--- EXERCISE PROMPT ---
Every line with the string "search" must be copied from the entries below.

*** PROVIDED INFORMATION

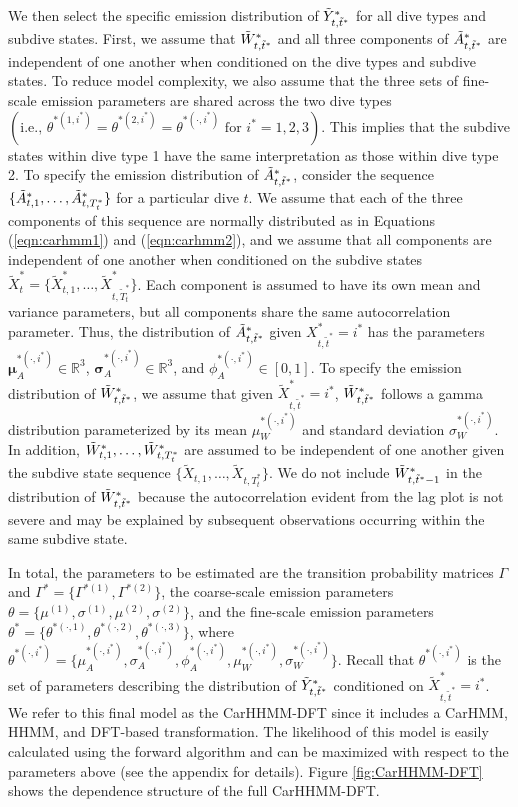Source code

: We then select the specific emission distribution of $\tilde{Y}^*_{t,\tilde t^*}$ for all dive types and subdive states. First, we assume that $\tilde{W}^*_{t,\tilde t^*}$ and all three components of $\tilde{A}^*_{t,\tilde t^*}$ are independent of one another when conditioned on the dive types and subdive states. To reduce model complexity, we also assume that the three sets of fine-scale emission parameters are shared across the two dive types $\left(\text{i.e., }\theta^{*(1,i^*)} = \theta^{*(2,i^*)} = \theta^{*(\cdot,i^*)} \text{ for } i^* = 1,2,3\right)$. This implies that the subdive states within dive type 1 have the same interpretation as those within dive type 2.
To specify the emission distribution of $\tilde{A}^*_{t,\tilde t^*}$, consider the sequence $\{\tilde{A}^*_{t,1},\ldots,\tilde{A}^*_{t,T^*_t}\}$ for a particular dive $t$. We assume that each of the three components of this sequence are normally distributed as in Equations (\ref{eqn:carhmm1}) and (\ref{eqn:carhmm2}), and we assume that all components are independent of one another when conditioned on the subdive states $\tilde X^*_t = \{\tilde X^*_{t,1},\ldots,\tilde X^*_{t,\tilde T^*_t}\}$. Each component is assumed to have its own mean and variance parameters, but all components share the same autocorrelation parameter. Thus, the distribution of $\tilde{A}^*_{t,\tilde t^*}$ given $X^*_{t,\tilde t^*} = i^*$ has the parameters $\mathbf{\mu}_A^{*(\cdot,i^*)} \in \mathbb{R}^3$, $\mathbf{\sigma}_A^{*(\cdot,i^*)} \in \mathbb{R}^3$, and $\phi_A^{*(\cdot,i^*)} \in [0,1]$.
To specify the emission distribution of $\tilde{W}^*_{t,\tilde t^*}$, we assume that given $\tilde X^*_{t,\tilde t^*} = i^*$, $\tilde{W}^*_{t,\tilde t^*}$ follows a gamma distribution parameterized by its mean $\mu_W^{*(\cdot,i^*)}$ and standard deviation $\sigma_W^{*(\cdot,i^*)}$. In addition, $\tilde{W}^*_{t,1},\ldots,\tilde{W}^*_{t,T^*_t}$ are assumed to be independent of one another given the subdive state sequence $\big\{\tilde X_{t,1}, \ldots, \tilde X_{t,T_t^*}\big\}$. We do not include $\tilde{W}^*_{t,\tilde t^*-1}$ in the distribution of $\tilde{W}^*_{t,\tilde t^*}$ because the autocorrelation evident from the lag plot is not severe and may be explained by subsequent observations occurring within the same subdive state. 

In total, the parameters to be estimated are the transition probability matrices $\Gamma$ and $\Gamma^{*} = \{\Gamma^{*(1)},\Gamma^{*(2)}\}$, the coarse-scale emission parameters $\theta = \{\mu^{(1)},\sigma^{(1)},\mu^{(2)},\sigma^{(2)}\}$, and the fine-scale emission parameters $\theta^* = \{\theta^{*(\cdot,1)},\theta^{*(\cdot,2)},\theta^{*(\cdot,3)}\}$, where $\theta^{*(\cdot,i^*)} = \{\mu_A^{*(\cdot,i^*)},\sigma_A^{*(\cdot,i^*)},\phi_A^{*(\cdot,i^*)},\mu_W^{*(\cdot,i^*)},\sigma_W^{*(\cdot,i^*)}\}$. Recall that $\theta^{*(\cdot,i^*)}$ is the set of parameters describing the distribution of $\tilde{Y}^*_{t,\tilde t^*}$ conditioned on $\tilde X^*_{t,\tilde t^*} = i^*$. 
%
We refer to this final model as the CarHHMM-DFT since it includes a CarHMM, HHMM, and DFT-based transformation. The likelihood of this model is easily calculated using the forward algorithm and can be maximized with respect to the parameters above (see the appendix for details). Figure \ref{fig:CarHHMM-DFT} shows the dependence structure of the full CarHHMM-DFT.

******
*** PROVIDED INFORMATION

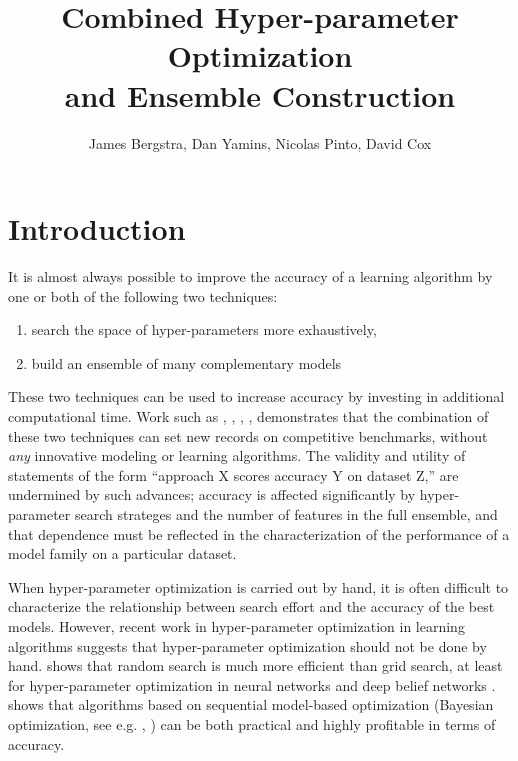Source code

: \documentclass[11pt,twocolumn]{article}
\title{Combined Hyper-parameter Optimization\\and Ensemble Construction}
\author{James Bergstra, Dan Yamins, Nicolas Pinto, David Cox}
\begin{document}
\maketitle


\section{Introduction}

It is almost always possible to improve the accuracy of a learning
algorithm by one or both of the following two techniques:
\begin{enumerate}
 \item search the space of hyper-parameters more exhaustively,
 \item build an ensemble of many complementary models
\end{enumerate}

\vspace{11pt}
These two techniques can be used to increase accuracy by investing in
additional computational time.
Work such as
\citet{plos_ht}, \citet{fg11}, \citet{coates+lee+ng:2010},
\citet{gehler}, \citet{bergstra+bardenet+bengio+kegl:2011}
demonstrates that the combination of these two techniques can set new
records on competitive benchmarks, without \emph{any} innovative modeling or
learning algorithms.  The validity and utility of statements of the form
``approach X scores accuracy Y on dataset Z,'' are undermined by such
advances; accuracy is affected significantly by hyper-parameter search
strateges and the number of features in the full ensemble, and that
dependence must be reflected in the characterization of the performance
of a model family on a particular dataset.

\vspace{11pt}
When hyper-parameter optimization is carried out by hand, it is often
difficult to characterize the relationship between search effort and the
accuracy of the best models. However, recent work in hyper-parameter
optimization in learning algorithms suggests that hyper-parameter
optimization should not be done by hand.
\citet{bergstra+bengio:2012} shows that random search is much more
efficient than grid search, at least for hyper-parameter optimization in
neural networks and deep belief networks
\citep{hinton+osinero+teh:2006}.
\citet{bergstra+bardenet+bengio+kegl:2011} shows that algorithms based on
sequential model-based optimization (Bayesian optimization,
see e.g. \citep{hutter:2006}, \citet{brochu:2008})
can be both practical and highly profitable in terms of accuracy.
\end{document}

******
*** PROVIDED INFORMATION

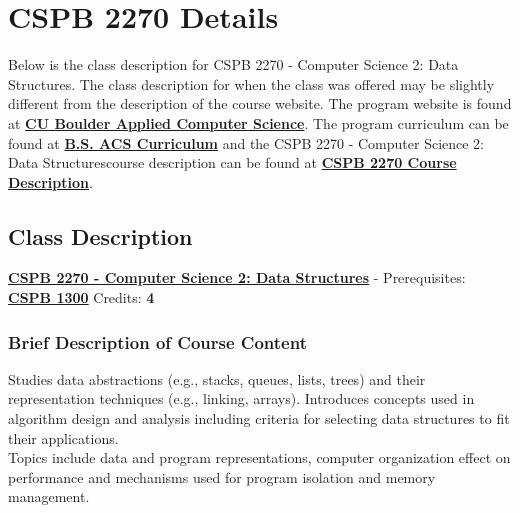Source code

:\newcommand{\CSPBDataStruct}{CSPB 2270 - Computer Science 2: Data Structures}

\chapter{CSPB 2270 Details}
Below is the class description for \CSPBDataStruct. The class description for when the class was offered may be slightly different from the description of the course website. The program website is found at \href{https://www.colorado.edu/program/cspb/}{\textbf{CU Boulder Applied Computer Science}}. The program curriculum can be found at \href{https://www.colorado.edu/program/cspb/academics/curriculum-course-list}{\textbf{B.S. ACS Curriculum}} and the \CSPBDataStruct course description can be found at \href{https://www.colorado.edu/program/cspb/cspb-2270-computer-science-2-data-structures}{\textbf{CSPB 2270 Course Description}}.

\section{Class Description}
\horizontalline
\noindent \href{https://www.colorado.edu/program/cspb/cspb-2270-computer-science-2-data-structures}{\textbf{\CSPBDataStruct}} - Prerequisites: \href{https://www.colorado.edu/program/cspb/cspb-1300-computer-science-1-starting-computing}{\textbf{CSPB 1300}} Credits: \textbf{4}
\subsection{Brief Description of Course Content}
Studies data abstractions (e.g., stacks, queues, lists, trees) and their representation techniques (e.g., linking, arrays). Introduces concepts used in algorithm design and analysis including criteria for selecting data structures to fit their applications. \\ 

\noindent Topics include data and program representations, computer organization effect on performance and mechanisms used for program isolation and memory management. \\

******

--- EXPECTED ANSWER ---
 \item search the space of hyper-parameters more exhaustively,
advances; accuracy is affected significantly by hyper-parameter search
difficult to characterize the relationship between search effort and the
\citet{bergstra+bengio:2012} shows that random search is much more
efficient than grid search, at least for hyper-parameter optimization in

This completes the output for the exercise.